### Exercise brief
Would you restate every entry below word for word? Leave out the pictures.

### Records for this task ###

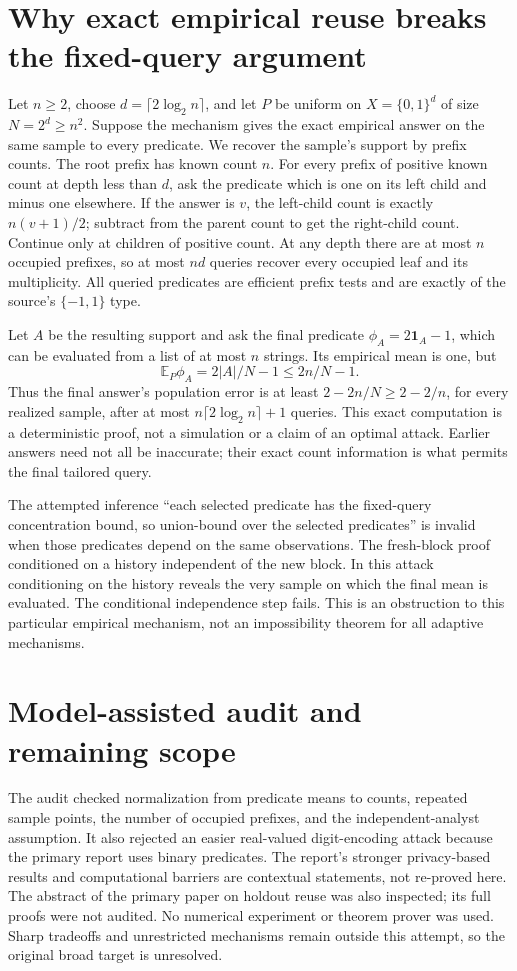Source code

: \documentclass[11pt]{article}
\begin{document}
\section{Why exact empirical reuse breaks the fixed-query argument}
Let $n\ge2$, choose $d=\lceil2\log_2n\rceil$, and let $P$ be uniform on
$X=\{0,1\}^d$ of size $N=2^d\ge n^2$. Suppose the mechanism gives the
exact empirical answer on the same sample to every predicate.
We recover the sample's support by prefix counts. The root prefix has
known count $n$. For every prefix of positive known count at depth less
than $d$, ask the predicate which is one on its left child and minus
one elsewhere. If the answer is $v$, the left-child count is exactly
$n(v+1)/2$; subtract from the parent count to get the right-child count.
Continue only at children of positive count. At any depth there are at
most $n$ occupied prefixes, so at most $nd$ queries recover every occupied
leaf and its multiplicity. All queried predicates are efficient prefix
tests and are exactly of the source's $\{-1,1\}$ type.

Let $A$ be the resulting support and ask the final predicate
$\phi_A=2\mathbf1_A-1$, which can be evaluated from a list of at most
$n$ strings. Its empirical mean is one, but
\[
\mathbb E_P\phi_A=2|A|/N-1\le2n/N-1.
\]
Thus the final answer's population error is at least
$2-2n/N\ge2-2/n$, for every realized sample, after at most
$n\lceil2\log_2n\rceil+1$ queries. This exact computation is a
deterministic proof, not a simulation or a claim of an optimal attack.
Earlier answers need not all be inaccurate; their exact count information
is what permits the final tailored query.

The attempted inference ``each selected predicate has the fixed-query
concentration bound, so union-bound over the selected predicates'' is
invalid when those predicates depend on the same observations.
The fresh-block proof conditioned on a history independent of the new
block. In this attack conditioning on the history reveals the very sample
on which the final mean is evaluated. The conditional independence step
fails. This is an obstruction to this particular empirical mechanism,
not an impossibility theorem for all adaptive mechanisms.

\section{Model-assisted audit and remaining scope}
The audit checked normalization from predicate means to counts, repeated
sample points, the number of occupied prefixes, and the independent-analyst
assumption. It also rejected an easier real-valued digit-encoding attack
because the primary report uses binary predicates. The report's stronger
privacy-based results and computational barriers are contextual statements,
not re-proved here. The abstract of the primary paper on holdout reuse was
also inspected; its full proofs were not audited. No numerical experiment
or theorem prover was used. Sharp tradeoffs and unrestricted mechanisms
remain outside this attempt, so the original broad target is unresolved.
\end{document}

###

### Reply
Source code

: \documentclass[11pt]{article}
\begin{document}
\section{Why exact empirical reuse breaks the fixed-query argument}
Let $n\ge2$, choose $d=\lceil2\log_2n\rceil$, and let $P$ be uniform on
$X=\{0,1\}^d$ of size $N=2^d\ge n^2$. Suppose the mechanism gives the
exact empirical answer on the same sample to every predicate.
We recover the sample's support by prefix counts. The root prefix has
known count $n$. For every prefix of positive known count at depth less
than $d$, ask the predicate which is one on its left child and minus
one elsewhere. If the answer is $v$, the left-child count is exactly
$n(v+1)/2$; subtract from the parent count to get the right-child count.
Continue only at children of positive count. At any depth there are at
most $n$ occupied prefixes, so at most $nd$ queries recover every occupied
leaf and its multiplicity. All queried predicates are efficient prefix
tests and are exactly of the source's $\{-1,1\}$ type.

Let $A$ be the resulting support and ask the final predicate
$\phi_A=2\mathbf1_A-1$, which can be evaluated from a list of at most
$n$ strings. Its empirical mean is one, but
\[
\mathbb E_P\phi_A=2|A|/N-1\le2n/N-1.
\]
Thus the final answer's population error is at least
$2-2n/N\ge2-2/n$, for every realized sample, after at most
$n\lceil2\log_2n\rceil+1$ queries. This exact computation is a
deterministic proof, not a simulation or a claim of an optimal attack.
Earlier answers need not all be inaccurate; their exact count information
is what permits the final tailored query.

The attempted inference ``each selected predicate has the fixed-query
concentration bound, so union-bound over the selected predicates'' is
invalid when those predicates depend on the same observations.
The fresh-block proof conditioned on a history independent of the new
block. In this attack conditioning on the history reveals the very sample
on which the final mean is evaluated. The conditional independence step
fails. This is an obstruction to this particular empirical mechanism,
not an impossibility theorem for all adaptive mechanisms.

\section{Model-assisted audit and remaining scope}
The audit checked normalization from predicate means to counts, repeated
sample points, the number of occupied prefixes, and the independent-analyst
assumption. It also rejected an easier real-valued digit-encoding attack
because the primary report uses binary predicates. The report's stronger
privacy-based results and computational barriers are contextual statements,
not re-proved here. The abstract of the primary paper on holdout reuse was
also inspected; its full proofs were not audited. No numerical experiment
or theorem prover was used. Sharp tradeoffs and unrestricted mechanisms
remain outside this attempt, so the original broad target is unresolved.
\end{document}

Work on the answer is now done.